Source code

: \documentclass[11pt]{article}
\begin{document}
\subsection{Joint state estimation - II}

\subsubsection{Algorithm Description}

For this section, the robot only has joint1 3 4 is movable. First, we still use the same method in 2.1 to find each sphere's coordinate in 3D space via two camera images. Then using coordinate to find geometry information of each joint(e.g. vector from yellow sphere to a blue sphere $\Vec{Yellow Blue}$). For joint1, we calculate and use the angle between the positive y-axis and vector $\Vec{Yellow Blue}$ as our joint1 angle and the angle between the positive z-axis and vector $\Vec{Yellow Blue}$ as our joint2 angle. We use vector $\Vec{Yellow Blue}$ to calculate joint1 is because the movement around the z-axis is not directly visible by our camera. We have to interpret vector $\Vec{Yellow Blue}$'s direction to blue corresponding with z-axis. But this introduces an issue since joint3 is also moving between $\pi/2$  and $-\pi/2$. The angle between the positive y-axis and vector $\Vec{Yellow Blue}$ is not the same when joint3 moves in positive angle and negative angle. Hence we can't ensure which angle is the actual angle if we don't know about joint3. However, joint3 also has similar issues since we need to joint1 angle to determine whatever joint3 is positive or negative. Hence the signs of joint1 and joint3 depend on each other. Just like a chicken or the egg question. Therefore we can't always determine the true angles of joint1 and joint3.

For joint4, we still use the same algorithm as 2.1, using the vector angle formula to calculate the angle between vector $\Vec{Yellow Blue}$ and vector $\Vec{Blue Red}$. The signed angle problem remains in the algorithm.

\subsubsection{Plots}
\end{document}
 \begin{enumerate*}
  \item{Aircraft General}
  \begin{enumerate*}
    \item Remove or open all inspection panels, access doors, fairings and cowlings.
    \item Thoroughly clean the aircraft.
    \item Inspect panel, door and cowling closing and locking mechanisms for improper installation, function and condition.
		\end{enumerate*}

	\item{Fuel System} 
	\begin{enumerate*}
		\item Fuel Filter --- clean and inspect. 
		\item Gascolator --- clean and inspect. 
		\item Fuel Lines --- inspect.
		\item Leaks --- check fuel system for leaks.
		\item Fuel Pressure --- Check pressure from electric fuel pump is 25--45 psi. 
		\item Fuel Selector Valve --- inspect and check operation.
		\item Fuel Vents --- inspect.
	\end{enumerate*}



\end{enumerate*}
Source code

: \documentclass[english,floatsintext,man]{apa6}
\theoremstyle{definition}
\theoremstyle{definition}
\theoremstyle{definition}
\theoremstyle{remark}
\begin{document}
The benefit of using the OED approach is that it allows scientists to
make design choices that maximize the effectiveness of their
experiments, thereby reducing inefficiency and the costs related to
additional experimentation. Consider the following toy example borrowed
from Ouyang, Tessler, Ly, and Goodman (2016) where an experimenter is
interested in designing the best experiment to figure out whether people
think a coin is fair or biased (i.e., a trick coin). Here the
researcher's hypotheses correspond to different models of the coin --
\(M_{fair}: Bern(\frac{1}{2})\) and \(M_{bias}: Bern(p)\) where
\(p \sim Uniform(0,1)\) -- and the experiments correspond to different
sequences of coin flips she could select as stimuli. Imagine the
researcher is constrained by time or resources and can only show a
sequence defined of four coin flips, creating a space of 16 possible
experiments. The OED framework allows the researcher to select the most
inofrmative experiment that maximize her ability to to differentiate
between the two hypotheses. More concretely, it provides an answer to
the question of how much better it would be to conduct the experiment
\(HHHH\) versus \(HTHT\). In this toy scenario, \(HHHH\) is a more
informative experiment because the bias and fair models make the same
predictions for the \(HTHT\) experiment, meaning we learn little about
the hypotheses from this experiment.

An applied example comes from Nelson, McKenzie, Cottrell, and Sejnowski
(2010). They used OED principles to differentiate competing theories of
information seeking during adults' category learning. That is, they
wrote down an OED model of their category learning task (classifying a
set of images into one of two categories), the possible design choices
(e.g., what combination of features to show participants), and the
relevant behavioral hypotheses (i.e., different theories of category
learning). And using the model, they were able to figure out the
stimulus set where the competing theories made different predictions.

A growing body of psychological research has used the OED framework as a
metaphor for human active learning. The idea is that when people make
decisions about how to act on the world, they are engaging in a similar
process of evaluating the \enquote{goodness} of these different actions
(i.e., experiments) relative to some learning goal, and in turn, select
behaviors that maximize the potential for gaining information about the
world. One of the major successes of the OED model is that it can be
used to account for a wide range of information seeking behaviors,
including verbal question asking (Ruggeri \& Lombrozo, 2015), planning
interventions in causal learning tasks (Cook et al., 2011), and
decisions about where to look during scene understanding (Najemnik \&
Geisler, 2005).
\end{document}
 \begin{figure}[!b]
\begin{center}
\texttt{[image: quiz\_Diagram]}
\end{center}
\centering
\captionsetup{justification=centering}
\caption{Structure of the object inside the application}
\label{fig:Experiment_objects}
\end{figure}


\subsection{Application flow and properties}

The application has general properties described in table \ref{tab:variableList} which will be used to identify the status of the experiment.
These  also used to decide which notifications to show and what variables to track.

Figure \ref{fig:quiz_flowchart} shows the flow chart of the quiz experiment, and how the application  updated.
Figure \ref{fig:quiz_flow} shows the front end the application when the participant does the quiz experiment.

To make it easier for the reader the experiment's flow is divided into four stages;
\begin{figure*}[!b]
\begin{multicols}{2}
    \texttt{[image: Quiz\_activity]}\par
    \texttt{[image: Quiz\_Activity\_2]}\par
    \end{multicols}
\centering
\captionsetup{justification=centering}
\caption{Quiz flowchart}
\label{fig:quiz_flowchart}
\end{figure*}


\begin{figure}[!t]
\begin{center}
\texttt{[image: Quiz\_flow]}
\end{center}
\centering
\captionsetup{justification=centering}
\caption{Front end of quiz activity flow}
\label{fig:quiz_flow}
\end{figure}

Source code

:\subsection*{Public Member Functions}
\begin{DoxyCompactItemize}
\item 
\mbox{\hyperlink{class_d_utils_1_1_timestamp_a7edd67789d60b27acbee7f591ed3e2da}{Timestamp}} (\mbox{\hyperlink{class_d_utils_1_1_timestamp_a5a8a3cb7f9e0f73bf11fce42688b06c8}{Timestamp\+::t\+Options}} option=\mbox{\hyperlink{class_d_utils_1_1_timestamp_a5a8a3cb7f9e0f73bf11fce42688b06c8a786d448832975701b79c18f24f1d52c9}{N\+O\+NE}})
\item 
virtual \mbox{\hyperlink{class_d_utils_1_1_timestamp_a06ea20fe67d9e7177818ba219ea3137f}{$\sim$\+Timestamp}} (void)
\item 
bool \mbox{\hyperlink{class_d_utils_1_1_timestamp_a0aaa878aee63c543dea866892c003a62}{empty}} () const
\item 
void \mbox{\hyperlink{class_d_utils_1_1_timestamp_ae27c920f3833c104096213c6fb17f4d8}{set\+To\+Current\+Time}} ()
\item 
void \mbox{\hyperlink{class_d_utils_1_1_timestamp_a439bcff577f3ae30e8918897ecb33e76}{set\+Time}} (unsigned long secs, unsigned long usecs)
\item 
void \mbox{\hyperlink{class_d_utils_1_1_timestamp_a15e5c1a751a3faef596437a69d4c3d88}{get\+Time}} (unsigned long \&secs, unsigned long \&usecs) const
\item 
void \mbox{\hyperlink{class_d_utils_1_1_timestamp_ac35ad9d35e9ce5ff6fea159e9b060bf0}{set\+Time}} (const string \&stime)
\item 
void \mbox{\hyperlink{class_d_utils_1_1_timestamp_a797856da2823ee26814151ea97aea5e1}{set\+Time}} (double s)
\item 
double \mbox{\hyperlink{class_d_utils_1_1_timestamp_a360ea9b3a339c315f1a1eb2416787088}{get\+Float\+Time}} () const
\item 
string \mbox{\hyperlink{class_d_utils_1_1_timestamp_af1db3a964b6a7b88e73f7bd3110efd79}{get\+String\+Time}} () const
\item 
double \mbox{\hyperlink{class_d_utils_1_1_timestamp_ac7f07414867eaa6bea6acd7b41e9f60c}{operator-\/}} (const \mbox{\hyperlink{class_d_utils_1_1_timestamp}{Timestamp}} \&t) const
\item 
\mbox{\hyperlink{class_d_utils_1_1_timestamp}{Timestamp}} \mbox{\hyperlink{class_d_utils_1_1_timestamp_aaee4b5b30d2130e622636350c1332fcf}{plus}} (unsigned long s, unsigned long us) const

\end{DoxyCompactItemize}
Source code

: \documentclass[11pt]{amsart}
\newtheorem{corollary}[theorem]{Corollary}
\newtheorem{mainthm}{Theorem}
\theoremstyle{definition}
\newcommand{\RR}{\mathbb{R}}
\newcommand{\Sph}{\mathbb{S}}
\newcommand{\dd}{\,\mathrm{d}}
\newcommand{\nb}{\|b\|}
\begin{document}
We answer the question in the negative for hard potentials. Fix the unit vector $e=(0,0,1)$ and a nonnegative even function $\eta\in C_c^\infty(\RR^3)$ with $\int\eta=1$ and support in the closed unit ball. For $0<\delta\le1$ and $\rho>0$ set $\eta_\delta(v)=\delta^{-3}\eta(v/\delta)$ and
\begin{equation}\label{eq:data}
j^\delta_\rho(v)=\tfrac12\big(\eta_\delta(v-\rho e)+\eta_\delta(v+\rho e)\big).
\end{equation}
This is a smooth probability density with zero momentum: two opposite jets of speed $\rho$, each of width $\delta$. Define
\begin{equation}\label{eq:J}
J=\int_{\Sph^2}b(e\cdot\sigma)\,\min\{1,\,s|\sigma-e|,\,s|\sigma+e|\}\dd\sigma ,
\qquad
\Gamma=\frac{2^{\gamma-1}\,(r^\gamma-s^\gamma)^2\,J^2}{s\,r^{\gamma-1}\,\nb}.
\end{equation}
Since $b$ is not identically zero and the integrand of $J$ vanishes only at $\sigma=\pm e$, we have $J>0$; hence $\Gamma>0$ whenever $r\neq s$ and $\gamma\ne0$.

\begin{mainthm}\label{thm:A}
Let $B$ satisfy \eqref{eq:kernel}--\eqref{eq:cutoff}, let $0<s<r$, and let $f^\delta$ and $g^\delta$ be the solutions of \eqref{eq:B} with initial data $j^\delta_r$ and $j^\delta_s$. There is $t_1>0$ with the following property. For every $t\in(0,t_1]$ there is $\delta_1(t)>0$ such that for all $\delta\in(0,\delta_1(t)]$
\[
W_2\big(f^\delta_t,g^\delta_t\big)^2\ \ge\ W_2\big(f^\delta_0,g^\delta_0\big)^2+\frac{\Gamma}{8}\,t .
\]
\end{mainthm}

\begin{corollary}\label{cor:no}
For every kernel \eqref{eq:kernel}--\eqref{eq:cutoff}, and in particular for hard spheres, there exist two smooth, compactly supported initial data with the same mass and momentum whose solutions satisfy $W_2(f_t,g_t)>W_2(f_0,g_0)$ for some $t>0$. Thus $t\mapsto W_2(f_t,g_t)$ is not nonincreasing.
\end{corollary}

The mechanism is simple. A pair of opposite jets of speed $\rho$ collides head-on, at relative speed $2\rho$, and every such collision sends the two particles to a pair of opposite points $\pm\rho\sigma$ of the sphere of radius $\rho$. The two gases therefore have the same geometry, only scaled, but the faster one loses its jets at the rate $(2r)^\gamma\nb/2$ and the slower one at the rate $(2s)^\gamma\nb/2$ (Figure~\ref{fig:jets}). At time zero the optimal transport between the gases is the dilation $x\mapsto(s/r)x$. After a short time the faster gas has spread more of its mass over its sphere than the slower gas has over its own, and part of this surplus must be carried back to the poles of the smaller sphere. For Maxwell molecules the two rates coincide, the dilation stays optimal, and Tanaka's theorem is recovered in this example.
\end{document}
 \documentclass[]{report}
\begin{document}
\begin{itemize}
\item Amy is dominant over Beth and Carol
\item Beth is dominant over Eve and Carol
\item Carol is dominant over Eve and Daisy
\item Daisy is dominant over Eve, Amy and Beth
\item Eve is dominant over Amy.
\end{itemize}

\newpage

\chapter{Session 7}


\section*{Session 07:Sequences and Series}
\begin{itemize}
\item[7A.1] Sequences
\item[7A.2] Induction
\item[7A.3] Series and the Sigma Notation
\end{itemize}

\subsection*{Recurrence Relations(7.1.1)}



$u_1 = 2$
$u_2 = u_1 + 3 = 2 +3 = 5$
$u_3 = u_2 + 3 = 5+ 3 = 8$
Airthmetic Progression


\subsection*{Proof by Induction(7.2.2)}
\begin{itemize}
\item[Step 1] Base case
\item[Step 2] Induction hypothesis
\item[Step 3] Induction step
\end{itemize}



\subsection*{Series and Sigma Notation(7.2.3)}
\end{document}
::::
Bring together all lines from the listing that contain the word "HTHT".

\(HHHH\) versus \(HTHT\). In this toy scenario, \(HHHH\) is a more
predictions for the \(HTHT\) experiment, meaning we learn little about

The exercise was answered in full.